Noodling with Assembly code on the X16 (using cl65)

rje · Post by **rje** » Fri Jan 07, 2022 12:06 am

I saw Bruce's SWEETER16, so I decided to sit down and write some assembly on the X16. First, I want to use the X16's pseudo-registers in zero page... and have some scratch space right above there, too.

;

; kungpao16.s

; seeing how far I can go to create a SWEET16 variant.

;

R0L = $02 ; accumulator low

R0H = $03 ; accumulator high

R14H = $1f ; status high

R15L = $20 ; PC low

R15H = $21 ; PC high

;

; I'll set up a 16-bit short stack, just for fun.

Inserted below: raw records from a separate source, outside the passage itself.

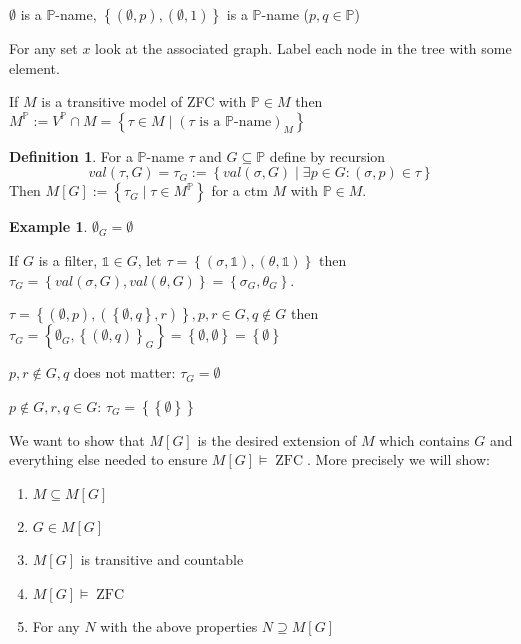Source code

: \documentclass{scrartcl}
\newcommand{\set}[1]{\left\{#1\right\}}
\DeclareMathOperator{\ZFC}{ZFC}
\theoremstyle{definition}
\newtheorem*{definition*}{Definition}
\newtheorem*{example*}{Example}
\theoremstyle{plain}
\theoremstyle{remark}
\begin{document}
 	$\emptyset$ is a $\mathbb{P}$-name, $\set{(\emptyset, p), (\emptyset, 1)}$ is a $\mathbb{P}$-name ($p, q \in \mathbb{P}$)
 	
 	For any set $x$ look at the associated graph. Label each node in the tree with some element.
 	
 	If $M$ is a transitive model of ZFC with $\mathbb{P} \in M$ then $M^\mathbb{P} := V^\mathbb{P} \cap M = \set{\tau \in M \mid (\tau \text{ is a } \mathbb{P}\text{-name})_M }$
 	
 	\begin{definition*}
 		For a $\mathbb{P}$-name $\tau$ and $G \subseteq \mathbb{P}$ define by recursion 
 		\[val(\tau, G) = \tau_G := \set{val(\sigma, G) \mid \exists p \in G: (\sigma, p) \in \tau}\]
 		Then $M[G] := \set{\tau_G \mid \tau \in M^\mathbb{P}}$ for a ctm $M$ with $\mathbb{P} \in M$.
 	\end{definition*}
 
 	\begin{example*}
 		$\emptyset_G = \emptyset$
 		
 		If $G$ is a filter, $\mathbb{1} \in G$, let $\tau = \set{(\sigma, \mathbb{1}), (\theta, \mathbb{1})}$ then
 		$\tau_G = \set{val(\sigma, G), val(\theta, G)} = \set{\sigma_G, \theta_G}$.
 		
 		$\tau = \set{(\emptyset, p), (\set{\emptyset, q}, r)}, p,r \in G, q \notin G $ then $\tau_G = \set{\emptyset_G, \set{(\emptyset,q)}_G} = \set{\emptyset, \emptyset} = \set{\emptyset}$
 		
 		$p, r \notin G, q$ does not matter: $\tau_G = \emptyset$
 		
 		$p\notin G, r,q\in G$: $\tau_G= \set{\set{\emptyset}}$
 	\end{example*}

	We want to show that $M[G]$ is the desired extension of $M$ which contains $G$ and
	everything else needed to ensure $M[G] \vDash \ZFC$. More precisely we will show:
	\begin{enumerate}[(1)]
		\item $M \subseteq M[G]$

		\item $G \in M[G]$

		\item $M[G]$ is transitive and countable

		\item $M[G] \vDash \ZFC$

		\item For any $N$ with the above properties $N \supseteq M[G]$
	\end{enumerate}
\end{document}
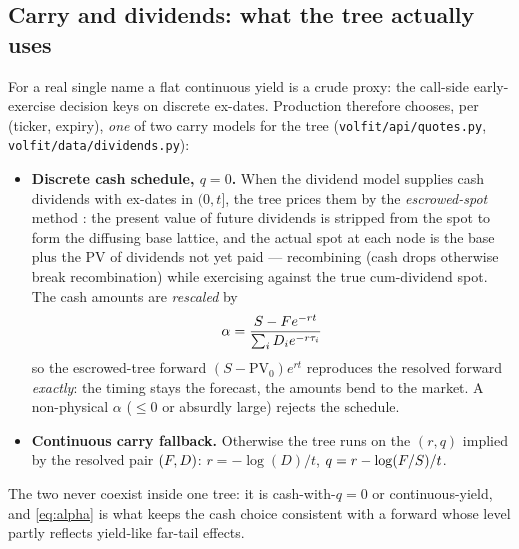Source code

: \documentclass[11pt]{article}
\begin{document}
\subsection{Carry and dividends: what the tree actually uses}
\label{sec:carry}

For a real single name a flat continuous yield is a crude proxy: the call-side
early-exercise decision keys on discrete ex-dates. Production therefore chooses,
per (ticker, expiry), \emph{one} of two carry models for the tree
(\texttt{volfit/api/quotes.py}, \texttt{volfit/data/dividends.py}):

\begin{itemize}[leftmargin=1.6em]
\item \textbf{Discrete cash schedule, $q=0$.} When the dividend model supplies
cash dividends with ex-dates in $(0,t]$, the tree prices them by the
\emph{escrowed-spot} method \cite{Hull2018}: the present value of future
dividends is stripped from the spot to form the diffusing base lattice, and the
actual spot at each node is the base plus the PV of dividends not yet paid ---
recombining (cash drops otherwise break recombination) while exercising against
the true cum-dividend spot. The cash amounts are \emph{rescaled} by
\begin{equation}
\alpha=\frac{S-\fwd e^{-rt}}{\sum_i D_i e^{-r\tau_i}}
\label{eq:alpha}
\end{equation}
so the escrowed-tree forward $(S-\mathrm{PV}_0)e^{rt}$ reproduces the resolved
forward \emph{exactly}: the timing stays the forecast, the amounts bend to the
market. A non-physical $\alpha$ ($\le0$ or absurdly large) rejects the schedule.
\item \textbf{Continuous carry fallback.} Otherwise the tree runs on the
$(r,q)$ implied by the resolved pair $(\fwd,D)$: $r=-\log(D)/t$,
$q=r-\log(\fwd/S)/t$.
\end{itemize}

The two never coexist inside one tree: it is cash-with-$q{=}0$ or
continuous-yield, and \cref{eq:alpha} is what keeps the cash choice consistent
with a forward whose level partly reflects yield-like far-tail effects.
\end{document}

; I've got from $22 to $7f

;

XRL = $22 ; extended 16 bit stack, low bytes

XRH = $52 ; extended 16 bit stack, high bytes

Next, I want to use the full CPU.

.pc02 ; enables 65C02

I'm using "golden RAM". $400 for my code, and $700 for data. So I'll put some data in place.

;

; Set up some test data.

;

LDX #$11 ; $0700+ = $11 $41 $15 $00

STX $0700

LDX #$41

STX $0701

LDX #$15

STX $0702

LDX #$0

STX $0703

LDX #$7 ; R15 (PC) = $0700

STX $21

LDX #$0 ; ... and now X is zero (conveniently)

STX $20

Now I can write a loop that checks each byte in the data stream, and quits when it finds a zero.

;

; The start address is in R15.

;

; Fetch the instruction (zp fetch!)

;

FETCH: LDA (R15L)

BEQ DONE ; 00 = PROGRAM END

TAY ; stash it in Y

AND #$0F

STA XRH,X ; put the low nybble into RxH

TYA ; bring it back from Y

AND #$F0

STA XRL,X ; put the upper nybble into RxL

INX

;

; Increment R15 (the PC)

;

NEXT: INC R15L

BNE FETCH

INC R15H

BRA FETCH

DONE: RTS

I use SYS $400 to run it, and here's what it does: it reads the bytes starting at $700 (and stops when it finds the zero at $703). It splits each byte into lower and upper nybbles, putting them into zero page at $22,X and $52,X respectively:

$10, $40, and $10 starting at $0022, and $01, $01, $05 starting at $0052.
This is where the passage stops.